Assigning Custody Rights
Generally, parents are not permitted to give their custody rights to someone else, allowing another person to take time normally reserved for the parent. But some states, like Pennsylvania and North Carolina, allow parents to temporarily assign custody rights to a family member while they are deployed. Assignments can help a child keep a close relationship with the deployed parent through contact with that parent's family members, easing the transition when that parent returns. Assignment laws may require the deploying parent to ask the court for permission to make this assignment. Courts evaluate the assignment to ensure that it is in the child's best interests.

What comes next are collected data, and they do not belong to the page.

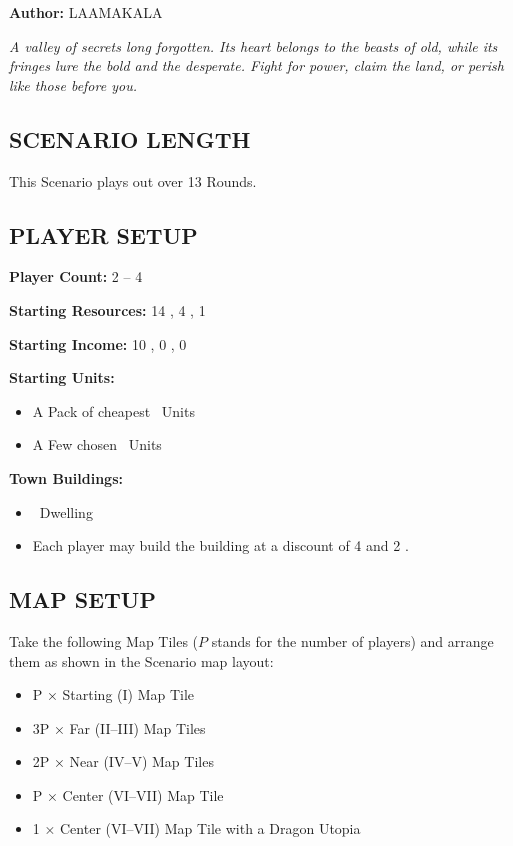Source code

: 
\begin{multicols*}{2}

\textbf{Author:} LAAMAKALA

\textit{A valley of secrets long forgotten. Its heart belongs to the beasts of old, while its fringes lure the bold and the desperate. Fight for power, claim the land, or perish like those before you.}

\subsection*{\MakeUppercase{Scenario Length}}
This Scenario plays out over 13 Rounds.

\subsection*{\MakeUppercase{Player Setup}}
\textbf{Player Count:} 2 -- 4

\textbf{Starting Resources:} 14 , 4 , 1 

\textbf{Starting Income:} 10 , 0 , 0 

\textbf{Starting Units:}

\begin{itemize}
  \item A Pack of cheapest \bronze\ Units
  \item A Few chosen \bronze\ Units
\end{itemize}

\textbf{Town Buildings:}
\begin{itemize}
  \item \bronze\ Dwelling
  \item Each player may build the  building at a discount of 4  and 2 .
\end{itemize}

\subsection*{\MakeUppercase{Map Setup}}
Take the following Map Tiles ($P$ stands for the number of players) and arrange them as shown in the Scenario map layout:

\begin{itemize}
  \item P × Starting (I) Map Tile
  \item 3P × Far (II–III) Map Tiles
  \item 2P × Near (IV–V) Map Tiles
  \item P × Center (VI–VII) Map Tile
  \item 1 × Center (VI–VII) Map Tile with a Dragon Utopia
\end{itemize}


\end{multicols*}
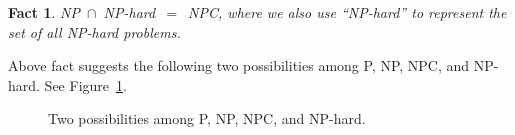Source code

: \documentclass[letterpaper,11pt]{article}
\theoremstyle{mytheorem}
\newtheorem{fact}{Fact}
\begin{document}
\begin{fact}
NP{}~$\cap${}~NP-hard{}~$=${}~NPC, where we also use ``NP-hard'' to represent the set of all NP-hard problems.
\end{fact}

Above fact suggests the following two possibilities among P, NP, NPC, and NP-hard. See Figure~\ref{fig:nphard}.

\begin{figure}[!h]
\centering{}
\vspace*{-0.1cm}
\caption{Two possibilities among P, NP, NPC, and NP-hard.}
\label{fig:nphard}
\end{figure}
\end{document}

Temporary Orders Are Available
States generally allow courts to issue temporary custody orders while a military parent is deployed. This allows the court to find a placement that is in the child's best interests while the deployed parent is away without hurting the deployed parent's long-term custody arrangements. For example, if one parent becomes unfit to care for the couple's children while the other parent is deployed, a court could issue temporary custody orders placing the children with another family member. Similarly, if a custody dispute between parents is not resolved prior to one parent's deployment, the court can issue a temporary order addressing custody while the deployed parent is gone.
Returning from Deployment
When a parent returns from deployment, state laws determine what happens to custody arrangements that were put in place while he was gone. For example, the same Pennsylvania law that allows deploying parents to assign their rights to someone else provides that the custody order in place before the deploying parent left must go back into effect when he returns. If a court made temporary orders while a parent was deployed, the parents may have to go back to court to determine a permanent custody arrangement.

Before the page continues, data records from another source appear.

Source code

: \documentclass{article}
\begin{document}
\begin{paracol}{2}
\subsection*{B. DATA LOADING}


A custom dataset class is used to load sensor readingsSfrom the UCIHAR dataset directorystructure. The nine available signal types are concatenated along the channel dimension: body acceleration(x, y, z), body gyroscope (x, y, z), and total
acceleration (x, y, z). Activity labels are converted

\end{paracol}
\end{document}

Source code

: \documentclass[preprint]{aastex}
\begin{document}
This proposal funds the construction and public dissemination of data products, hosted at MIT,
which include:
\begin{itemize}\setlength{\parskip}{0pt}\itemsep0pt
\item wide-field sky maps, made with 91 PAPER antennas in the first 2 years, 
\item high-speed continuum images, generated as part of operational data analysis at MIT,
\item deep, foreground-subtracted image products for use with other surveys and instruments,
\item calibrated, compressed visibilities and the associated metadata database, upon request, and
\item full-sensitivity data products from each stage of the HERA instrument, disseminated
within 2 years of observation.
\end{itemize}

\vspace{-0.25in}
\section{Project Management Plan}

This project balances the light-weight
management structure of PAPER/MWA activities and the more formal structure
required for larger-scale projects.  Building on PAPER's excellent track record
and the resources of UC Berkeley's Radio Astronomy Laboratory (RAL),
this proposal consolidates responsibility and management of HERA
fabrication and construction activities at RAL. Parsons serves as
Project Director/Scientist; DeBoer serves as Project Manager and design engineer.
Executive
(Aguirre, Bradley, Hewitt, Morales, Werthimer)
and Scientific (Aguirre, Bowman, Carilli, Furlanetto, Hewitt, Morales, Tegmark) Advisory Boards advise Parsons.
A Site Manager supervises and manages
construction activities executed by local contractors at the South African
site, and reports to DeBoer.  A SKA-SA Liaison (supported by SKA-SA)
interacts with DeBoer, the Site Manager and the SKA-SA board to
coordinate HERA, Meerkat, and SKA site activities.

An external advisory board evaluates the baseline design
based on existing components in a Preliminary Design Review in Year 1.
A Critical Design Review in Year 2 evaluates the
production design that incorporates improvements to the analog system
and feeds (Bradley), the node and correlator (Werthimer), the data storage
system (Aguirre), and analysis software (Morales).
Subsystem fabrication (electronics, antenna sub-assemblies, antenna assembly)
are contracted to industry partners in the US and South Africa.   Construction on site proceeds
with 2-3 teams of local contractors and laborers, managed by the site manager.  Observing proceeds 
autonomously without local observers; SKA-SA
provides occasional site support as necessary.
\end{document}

Long-Term Changes Based on Deployments
Many states, like California and Ohio, do not allow courts to make custody decisions based solely on a parent's military service. Courts in those states cannot make long-term custody changes, such as modifications of a previous custody order, based primarily on a parent's deployment or other aspects of military service. However, since courts make custody decisions based on the child's best interests, a court can consider such factors as the stability of the child's home and the closeness of his relationship with each parent. Thus, military service can influence custody arrangements, or changes in those arrangements, even if the court does not make its decision based on military service itself.